Pengaturan untuk indikator MACD adalah sebagai berikut: fast EMA 12, slow EMA 26 dan MACD SMA 9.
Pertama-tama, kita membangun level support dan resistance untuk pasangan mata uang yang dipilih pada tabel. Sebuah transaksi dapat dibuka setelah rincian dari support atau level resistence asalkan candlestick terbuka atas atau di bawah level support / resistance.

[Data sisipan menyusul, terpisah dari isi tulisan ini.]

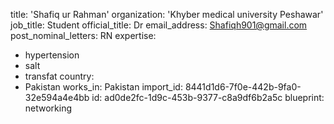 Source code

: title: 'Shafiq ur Rahman'
organization: 'Khyber medical university Peshawar'
job_title: Student
official_title: Dr
email_address: Shafiqh901@gmail.com
post_nominal_letters: RN
expertise:
  - hypertension
  - salt
  - transfat
country:
  - Pakistan
works_in: Pakistan
import_id: 8441d1d6-7f0e-442b-9fa0-32e594a4e4bb
id: ad0de2fc-1d9c-453b-9377-c8a9df6b2a5c
blueprint: networking
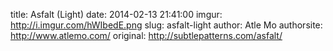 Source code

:title:  Asfalt (Light)
date:   2014-02-13 21:41:00
imgur: http://i.imgur.com/hWIbedE.png
slug: asfalt-light
author: Atle Mo
authorsite: http://www.atlemo.com/
original: http://subtlepatterns.com/asfalt/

Jika candlestick membuka di atas level resistance, kita membuka transaksi beli dan juga, ketika candlestick membuka bawah level support, kita membuka posisi sell.

Osilator MACD digunakan untuk mengkonfirmasi sinyal beli / jual. Kami akan melacak directivity dari garis MACD osilator. Jika, pada saat harga break down level resistance setidaknya dua garis MACD histogram akan diarahkan ke atas, kita akan mendapatkan sinyal beli dan sebaliknya, jika pada saat harga break level support, setidaknya dua baris histogram akan langsung ke bawah, memberikan kita sinyal jual.